By 1250 every family in Foxton had a surname. Everyone paid rents and fines. Everyone made payments: to get married, to be buried, to conclude an agreement with a neighbour, to bring a case to court, to attend the court hearing, to be exempt from attending the court hearing, to bequeath property. The one inescapable event in life that was not subject to a charge was being born.
The special quality of Rowland Parker’s The Common Stream lies in its wealth of mundane detail, in the very ordinariness of the life revealed. I do not want to steal Parker’s thunder, so I will give just one example, illustrating the matter of peasant mobility in the medieval period. In Foxton we have one Thomas Pate attending on the manorial court in 1317 to argue that his elder brother John should be denied a holding of land because fifteen years before he had come to the court ‘and paid the Lady (the Abbess of Chatteris) five shillings to go where he pleased’. The custom – which according to Thomas ‘has been in use since time out of memory’ – was that such an arrangement meant permanent exclusion from any land holding in the manor. Parker points out that the principal tenants could have bent the system to allow John Pate back in – but they chose not to, possibly because of personal antagonism, but more likely because land was scarce and they wanted more for themselves.
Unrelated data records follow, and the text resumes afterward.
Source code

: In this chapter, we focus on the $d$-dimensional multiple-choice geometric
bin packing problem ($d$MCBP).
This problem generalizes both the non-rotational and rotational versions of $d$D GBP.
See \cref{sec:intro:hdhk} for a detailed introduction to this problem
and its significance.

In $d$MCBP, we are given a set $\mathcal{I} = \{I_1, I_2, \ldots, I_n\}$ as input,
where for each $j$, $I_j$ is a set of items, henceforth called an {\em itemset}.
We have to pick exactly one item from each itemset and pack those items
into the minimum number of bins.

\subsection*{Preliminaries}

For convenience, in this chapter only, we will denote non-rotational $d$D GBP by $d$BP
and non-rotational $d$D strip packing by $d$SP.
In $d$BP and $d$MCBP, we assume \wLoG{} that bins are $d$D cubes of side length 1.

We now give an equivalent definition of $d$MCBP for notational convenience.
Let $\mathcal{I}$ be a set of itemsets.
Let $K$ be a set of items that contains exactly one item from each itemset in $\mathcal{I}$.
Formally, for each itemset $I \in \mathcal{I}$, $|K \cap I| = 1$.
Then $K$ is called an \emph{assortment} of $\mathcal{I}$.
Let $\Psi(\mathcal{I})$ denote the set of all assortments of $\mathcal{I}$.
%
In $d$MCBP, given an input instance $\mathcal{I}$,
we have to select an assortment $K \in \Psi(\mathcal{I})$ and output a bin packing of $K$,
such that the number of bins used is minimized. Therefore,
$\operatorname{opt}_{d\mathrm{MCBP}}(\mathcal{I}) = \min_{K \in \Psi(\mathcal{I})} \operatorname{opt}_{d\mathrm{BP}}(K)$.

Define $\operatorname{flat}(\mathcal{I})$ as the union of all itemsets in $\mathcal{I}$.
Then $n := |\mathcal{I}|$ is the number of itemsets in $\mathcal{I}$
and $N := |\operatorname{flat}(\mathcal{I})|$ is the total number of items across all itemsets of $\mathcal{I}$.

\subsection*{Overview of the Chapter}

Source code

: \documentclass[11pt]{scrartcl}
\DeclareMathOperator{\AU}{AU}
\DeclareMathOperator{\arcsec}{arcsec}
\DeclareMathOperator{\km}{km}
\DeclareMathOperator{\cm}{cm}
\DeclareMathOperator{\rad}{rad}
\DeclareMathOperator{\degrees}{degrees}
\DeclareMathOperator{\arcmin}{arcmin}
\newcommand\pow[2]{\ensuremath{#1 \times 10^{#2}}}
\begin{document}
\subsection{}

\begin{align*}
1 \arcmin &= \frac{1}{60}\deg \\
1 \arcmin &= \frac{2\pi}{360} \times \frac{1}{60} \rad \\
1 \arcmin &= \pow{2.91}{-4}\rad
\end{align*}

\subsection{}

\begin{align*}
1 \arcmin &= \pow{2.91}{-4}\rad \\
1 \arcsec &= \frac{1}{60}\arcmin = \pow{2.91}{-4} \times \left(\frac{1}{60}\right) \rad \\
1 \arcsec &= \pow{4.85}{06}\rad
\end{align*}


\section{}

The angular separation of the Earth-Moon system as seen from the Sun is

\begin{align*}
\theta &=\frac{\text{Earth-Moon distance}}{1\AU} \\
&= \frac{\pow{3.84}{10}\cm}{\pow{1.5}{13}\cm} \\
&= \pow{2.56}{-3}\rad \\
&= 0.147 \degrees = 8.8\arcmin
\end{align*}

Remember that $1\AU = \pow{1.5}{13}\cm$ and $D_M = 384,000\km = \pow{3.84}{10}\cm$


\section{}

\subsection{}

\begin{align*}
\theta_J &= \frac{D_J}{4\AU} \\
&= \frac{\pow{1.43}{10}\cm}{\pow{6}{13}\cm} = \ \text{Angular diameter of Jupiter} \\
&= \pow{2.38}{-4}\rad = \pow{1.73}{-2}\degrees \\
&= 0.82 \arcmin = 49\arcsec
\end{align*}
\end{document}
The absence of fraternal affection manifested by Thomas Pate was entirely typical of the village. It existed in a state of continuous low-level strife: brother against brother, husband against wife and vice versa, father against son and vice versa, neighbour against neighbour. Boundary disputes arising from encroachments of one kind or another were the main source of trouble, filling the pages of the manorial court records. An extraordinary map reproduced in Rowland Parker’s Cottage on the Green helps explain why quarrels were so common and why working lives were so arduous. It shows the distribution of the land holdings of Nicholas Campion, who at one time lived in Parker’s cottage. His forty-five slender strips were scattered literally all over the parish, scarcely any of them next to another and some up to two-and-a-half miles apart. Not until enclosure in 1826 did this incredibly burdensome and inefficient kaleidoscope of holdings begin to evolve into something more rational and productive.